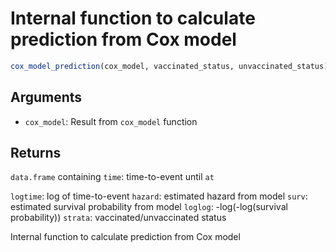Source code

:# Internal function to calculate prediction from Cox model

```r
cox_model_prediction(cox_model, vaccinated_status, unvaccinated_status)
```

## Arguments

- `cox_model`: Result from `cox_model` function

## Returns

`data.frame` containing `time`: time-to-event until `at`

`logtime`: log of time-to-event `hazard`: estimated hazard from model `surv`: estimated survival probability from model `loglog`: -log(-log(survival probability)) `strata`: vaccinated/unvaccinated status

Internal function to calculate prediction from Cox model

---

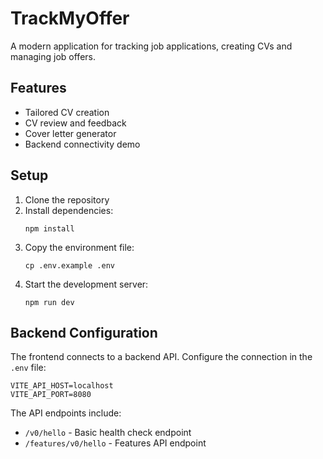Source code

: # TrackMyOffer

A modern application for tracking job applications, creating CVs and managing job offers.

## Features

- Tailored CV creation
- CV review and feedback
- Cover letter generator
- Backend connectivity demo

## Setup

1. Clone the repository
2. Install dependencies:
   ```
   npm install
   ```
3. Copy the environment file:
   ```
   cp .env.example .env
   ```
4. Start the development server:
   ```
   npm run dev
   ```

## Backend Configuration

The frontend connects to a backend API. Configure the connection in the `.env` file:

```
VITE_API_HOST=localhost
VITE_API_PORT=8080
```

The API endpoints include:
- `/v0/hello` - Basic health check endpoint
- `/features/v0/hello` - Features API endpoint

**The task:**
Filter the listing for the word "event" and copy each line that has it.

**Solved problem:**
`data.frame` containing `time`: time-to-event until `at`
`logtime`: log of time-to-event `hazard`: estimated hazard from model `surv`: estimated survival probability from model `loglog`: -log(-log(survival probability)) `strata`: vaccinated/unvaccinated status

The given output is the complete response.